Mike Winger’s normative discernment, practiced by online ministers, is basically a “see no falsehood, hear no falsehood” approach to other teachers – even clearly false ones. Winger helpfully sums up what it means to exercise normative discernment at 11:15:

I really do think that a lot of Christians are real Christians, even though they have major issues in their lives. Whether it’s some doctrinal things that are wrong, or whether it’s even some practical like living their life, and there’s issues and maybe I’m less confident that they’re Christians because of the things I see. But I’m not going to call them false brethren because of it. I’ve done this with several people who are even prominent teachers like Joel Osteen, who I yeah, I’ve got a reason to wonder whether that guy’s really saved or not, but I lean hopefully on the side that, you know, he does seem to proclaim the true gospel of Christ.

Yes, Winger stated that Joel Osteen “seems to proclaim the true gospel of Christ.”

Winger’s standard for the true proclamation of the Gospel appears to be whether or not a teacher directly contradicts the “salvation recipe” in their teaching – apart from what else the teacher teaches (or prophecies) or what other elements they add to the Gospel. As long as the teacher is on record somewhere, sometime, teaching salvation by faith alone in Christ, anything else taught (even substantive modifications of the Gospel) does not place the teacher outside the Kingdom.

Winger is likewise unwilling to label Bill Johnson (the functional “apostle” of Bethel) a false teacher, despite the fact that he has clearly (and by Winger’s own admission) added to the gospel. Rather, Winger sets aside the doctrine added by Johnson and only judges the “essential recipe.” This method of “discernment” is in contrast to what Paul wrote to the Galatian church: “But even if we or an angel from heaven should preach to you a gospel contrary to the one we preached to you, let him be accursed.” The purity of the Gospel was of utmost importance because it was the difference between life and death. Later in the letter, Paul reminds them that “a little leaven leavens the whole lump (5:9),” emphasizing the purity of the truth and that (particularly legalistic) false teaching corrupts the entire church.

Final Thoughts

These YouTubers are selling a “unity” based on nonjudgmentalism rather than truth, and will gladly equivocate their way around any concrete judgment that has the potential to draw controversy or overt opposition from a sufficiently large “Christian” community (Bethel, Lakewood, Elevation, etc.). Of course, any true teaching coming from an aberrant movement or false teacher (a “blessing” according to Allen Parr) should safely be found in solid churches or even (gasp) from a Christian’s own church and pastors – negating Parr’s justification for “eating the meat and spitting out the fat.”

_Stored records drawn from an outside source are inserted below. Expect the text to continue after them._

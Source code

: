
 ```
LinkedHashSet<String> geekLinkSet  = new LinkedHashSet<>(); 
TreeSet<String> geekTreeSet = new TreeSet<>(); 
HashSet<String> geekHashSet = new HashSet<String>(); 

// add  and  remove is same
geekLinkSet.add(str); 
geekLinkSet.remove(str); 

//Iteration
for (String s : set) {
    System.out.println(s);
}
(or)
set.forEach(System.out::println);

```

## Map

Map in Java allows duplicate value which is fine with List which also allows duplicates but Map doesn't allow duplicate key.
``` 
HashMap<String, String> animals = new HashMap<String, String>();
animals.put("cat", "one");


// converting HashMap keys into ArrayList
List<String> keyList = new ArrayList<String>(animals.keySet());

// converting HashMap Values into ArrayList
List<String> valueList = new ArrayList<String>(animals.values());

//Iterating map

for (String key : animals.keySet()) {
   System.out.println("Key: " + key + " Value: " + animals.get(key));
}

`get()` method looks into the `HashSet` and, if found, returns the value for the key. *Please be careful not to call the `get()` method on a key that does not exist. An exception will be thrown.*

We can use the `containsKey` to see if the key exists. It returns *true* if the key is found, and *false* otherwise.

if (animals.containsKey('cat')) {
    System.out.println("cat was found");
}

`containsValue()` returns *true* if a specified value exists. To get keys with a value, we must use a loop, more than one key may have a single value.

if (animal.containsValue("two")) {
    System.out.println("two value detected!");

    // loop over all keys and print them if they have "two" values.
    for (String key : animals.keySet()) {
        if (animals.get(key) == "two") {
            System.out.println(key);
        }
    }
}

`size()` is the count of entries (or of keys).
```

There is never an actual need for a Christian to sit under the teaching of faraway pastors or ministries (including this one, by the way), so there is absolutely no justification whatsoever for exposing oneself or one’s family to false teaching for the sake of nuggets of truth that might be mixed in. Likewise, there is no need to expose oneself to Christian YouTubers who refuse to follow biblical instructions to identify false teachers and protect the flock from wolves merely to maintain online popularity.